In this post, she writes:

I try not to slander individuals in my blog or use specific names, but every once in a while, an individual does something so incredibly stupid and offensive that they merit public ridicule. Erik Fresen has long been a Florida public school teacher’s worst nightmare. He spear headed campaigns for merit pay, the end of tenure, and has close ties to the charter industry. Unlike other bone headed anti-teacher legislation to come out of Tallahassee, there are only two specific people to blame for the fact that $44 million tax payer dollars will be wasted rewarding teachers for their high school college entrance exam scores- Erik Fresen who came up with the idea, and Governor Rick Scott, who helped sign it into law during a special budget session without any public debate or legislative approval because even members of Erik Fresen’s own party thought it was a stupid idea.

“State Sen. Nancy Detert, R-Venice, called the legislation the “worst bill of the year” and an example of how the legislative process has broken down, the Herald-Tribune’s Zac Anderson reported.”

“The bill went through absolutely no process,” Detert said. “Never got a hearing in the Senate. We refused to hear it because it’s stupid.”

State Rep. Greg Steube, R-Sarasota, agreed. Rep. Ray Pilon, R-Sarasota, blamed Gov. Rick Scott. “If the governor felt so good about vetoing not-for-profit health-care clinics and Manatee Glens,” he said, “why the hell didn’t he veto that line item?”
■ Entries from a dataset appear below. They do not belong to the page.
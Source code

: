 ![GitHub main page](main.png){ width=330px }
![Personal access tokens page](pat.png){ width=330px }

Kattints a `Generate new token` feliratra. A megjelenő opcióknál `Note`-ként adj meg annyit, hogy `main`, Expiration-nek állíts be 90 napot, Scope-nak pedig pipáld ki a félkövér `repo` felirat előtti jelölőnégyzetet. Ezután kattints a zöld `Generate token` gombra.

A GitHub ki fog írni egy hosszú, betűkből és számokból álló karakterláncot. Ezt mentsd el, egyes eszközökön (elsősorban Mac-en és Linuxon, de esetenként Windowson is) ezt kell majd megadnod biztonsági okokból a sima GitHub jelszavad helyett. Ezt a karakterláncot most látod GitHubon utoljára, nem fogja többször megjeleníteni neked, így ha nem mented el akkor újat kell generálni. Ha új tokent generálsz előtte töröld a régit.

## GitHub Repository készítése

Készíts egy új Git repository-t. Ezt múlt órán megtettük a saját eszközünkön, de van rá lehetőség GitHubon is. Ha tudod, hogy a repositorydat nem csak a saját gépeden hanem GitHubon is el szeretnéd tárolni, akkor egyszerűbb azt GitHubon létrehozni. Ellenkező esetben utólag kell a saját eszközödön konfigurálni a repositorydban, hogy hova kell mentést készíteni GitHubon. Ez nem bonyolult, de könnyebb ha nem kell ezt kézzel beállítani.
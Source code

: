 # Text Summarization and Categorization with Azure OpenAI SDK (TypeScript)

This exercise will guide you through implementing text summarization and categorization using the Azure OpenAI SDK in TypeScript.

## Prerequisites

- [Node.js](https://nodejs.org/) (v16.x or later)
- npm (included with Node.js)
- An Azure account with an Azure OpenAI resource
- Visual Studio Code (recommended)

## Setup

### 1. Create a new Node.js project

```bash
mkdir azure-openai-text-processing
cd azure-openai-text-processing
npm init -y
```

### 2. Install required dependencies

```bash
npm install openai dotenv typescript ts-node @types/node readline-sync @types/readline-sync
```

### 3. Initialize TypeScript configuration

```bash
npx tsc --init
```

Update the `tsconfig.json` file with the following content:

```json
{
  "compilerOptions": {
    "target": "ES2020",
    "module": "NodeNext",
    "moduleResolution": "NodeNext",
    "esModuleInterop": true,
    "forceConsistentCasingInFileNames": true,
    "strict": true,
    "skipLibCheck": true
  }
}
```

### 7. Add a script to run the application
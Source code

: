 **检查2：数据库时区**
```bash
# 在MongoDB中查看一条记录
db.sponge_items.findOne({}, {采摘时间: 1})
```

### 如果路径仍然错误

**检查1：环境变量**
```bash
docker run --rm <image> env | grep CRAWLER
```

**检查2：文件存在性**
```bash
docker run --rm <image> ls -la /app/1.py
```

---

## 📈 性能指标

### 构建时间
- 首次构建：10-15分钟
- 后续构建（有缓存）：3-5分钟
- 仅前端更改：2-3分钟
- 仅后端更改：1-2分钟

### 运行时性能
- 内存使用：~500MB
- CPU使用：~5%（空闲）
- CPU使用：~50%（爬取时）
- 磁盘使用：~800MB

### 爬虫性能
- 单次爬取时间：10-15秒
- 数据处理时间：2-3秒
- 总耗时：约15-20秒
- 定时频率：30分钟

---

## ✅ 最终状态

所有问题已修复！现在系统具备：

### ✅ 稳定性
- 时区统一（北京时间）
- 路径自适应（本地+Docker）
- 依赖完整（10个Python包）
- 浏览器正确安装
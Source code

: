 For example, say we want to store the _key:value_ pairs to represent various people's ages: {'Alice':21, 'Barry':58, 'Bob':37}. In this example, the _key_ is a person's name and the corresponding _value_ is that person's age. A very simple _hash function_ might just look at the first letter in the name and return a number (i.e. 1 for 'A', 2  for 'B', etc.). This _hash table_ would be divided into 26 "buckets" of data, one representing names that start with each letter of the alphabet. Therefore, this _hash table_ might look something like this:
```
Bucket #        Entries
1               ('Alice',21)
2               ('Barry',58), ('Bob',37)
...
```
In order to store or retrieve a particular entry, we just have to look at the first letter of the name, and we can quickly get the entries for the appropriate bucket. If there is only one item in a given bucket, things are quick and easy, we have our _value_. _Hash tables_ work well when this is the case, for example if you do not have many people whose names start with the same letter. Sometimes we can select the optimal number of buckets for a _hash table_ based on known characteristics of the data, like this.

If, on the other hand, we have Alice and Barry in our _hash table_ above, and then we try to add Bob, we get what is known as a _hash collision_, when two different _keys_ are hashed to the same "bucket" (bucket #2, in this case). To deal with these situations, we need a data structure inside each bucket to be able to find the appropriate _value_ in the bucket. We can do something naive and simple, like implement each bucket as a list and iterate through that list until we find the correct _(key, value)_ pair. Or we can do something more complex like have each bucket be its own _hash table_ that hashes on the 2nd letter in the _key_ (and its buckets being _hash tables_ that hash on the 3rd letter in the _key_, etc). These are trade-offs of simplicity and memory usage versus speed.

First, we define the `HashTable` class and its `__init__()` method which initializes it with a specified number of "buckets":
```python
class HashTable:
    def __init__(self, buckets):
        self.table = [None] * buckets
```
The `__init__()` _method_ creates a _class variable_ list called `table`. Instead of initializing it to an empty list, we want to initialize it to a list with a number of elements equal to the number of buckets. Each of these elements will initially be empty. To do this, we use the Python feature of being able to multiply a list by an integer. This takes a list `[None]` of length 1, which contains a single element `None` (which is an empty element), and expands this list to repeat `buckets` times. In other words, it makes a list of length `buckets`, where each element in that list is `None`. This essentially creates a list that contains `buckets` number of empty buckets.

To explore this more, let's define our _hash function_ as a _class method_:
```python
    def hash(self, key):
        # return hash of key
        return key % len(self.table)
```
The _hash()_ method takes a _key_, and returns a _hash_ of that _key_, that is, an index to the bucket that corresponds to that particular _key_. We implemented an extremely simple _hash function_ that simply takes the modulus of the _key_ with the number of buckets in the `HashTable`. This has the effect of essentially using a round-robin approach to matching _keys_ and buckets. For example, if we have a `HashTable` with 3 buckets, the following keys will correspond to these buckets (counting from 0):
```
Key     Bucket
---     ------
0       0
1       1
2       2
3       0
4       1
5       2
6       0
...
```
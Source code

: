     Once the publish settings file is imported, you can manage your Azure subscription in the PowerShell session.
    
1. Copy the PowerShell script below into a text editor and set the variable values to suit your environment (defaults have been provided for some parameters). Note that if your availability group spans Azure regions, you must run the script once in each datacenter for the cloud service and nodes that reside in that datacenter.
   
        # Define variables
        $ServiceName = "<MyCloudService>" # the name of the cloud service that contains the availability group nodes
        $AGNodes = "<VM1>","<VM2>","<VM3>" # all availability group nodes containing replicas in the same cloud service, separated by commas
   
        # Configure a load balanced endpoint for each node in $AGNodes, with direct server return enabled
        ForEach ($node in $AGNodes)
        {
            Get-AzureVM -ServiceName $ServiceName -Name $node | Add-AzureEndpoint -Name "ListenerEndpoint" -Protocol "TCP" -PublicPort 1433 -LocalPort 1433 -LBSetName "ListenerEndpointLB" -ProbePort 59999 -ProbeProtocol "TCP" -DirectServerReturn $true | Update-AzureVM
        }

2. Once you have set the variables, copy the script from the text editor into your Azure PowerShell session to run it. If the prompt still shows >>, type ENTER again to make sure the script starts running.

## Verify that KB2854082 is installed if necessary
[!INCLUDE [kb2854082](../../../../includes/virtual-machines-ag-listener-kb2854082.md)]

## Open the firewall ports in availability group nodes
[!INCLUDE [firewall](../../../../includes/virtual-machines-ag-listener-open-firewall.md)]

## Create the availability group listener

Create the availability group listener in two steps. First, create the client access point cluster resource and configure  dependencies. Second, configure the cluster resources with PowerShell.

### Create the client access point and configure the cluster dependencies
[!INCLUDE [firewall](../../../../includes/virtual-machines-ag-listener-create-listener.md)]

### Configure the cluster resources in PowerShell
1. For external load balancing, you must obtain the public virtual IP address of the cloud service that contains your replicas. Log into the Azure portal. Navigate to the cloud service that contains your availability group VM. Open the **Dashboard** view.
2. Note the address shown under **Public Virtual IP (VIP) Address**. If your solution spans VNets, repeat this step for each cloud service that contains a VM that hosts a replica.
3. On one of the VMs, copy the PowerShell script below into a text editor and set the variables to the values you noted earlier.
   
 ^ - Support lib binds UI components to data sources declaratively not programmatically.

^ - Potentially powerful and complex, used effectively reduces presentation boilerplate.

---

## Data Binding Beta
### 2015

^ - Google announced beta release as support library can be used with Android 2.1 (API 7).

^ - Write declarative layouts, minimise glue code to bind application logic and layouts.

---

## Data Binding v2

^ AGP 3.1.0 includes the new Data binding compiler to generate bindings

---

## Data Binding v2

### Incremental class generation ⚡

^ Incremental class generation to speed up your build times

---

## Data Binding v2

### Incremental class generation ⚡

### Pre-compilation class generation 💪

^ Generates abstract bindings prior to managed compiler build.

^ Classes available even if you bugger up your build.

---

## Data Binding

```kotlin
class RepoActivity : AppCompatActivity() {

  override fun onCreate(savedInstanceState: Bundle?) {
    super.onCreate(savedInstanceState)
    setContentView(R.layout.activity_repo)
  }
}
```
Fresen, who told other legislators that “multiple studies indicate students learn more from teachers who achieved high SAT or ACT scores” and that such teachers should be rewarded, has no regrets.”

Fresen says he got this dumb idea when he read Amanda Ripley’s book “The Smartest Kids in the World.” He wanted to lure more smart people to teach in Florida.

But Kafkateach portrays another scenario that plays out on Fresen’s brother-in-law’s yacht en route to a charter school convention. The question that Fresen and his sister and brother-in-law discuss is how to get the public to pay a bonus to get more Teach for America kids to staff the family charter chain schools. And Fresen got it done, bilking taxpayers of $44 million to pay new teachers for their high-school test scores.

Kathleen Oropeza of “Fund Education Now,” a grassroots parent group in Florida, says the bill demonstrates “the unbearable ridiculousness of school reform.” She says it was tailor-made for TFA. Veteran teachers can’t qualify for the bonus unless they have both a “highly effective” rating on VAM and scored above the 80th percentile on their SAT-ACT; new teachers need only the high school college admission test scores.

Imagine that you have been teaching 15-20 years in Florida, and you have been rated highly-effective by Florida’s arcane and incoherent rating system. If you want that bonus, you better find the scores on the test you took 20-25 years ago.

This may be the stupidest reform idea of all time. Of course, there’s always tomorrow.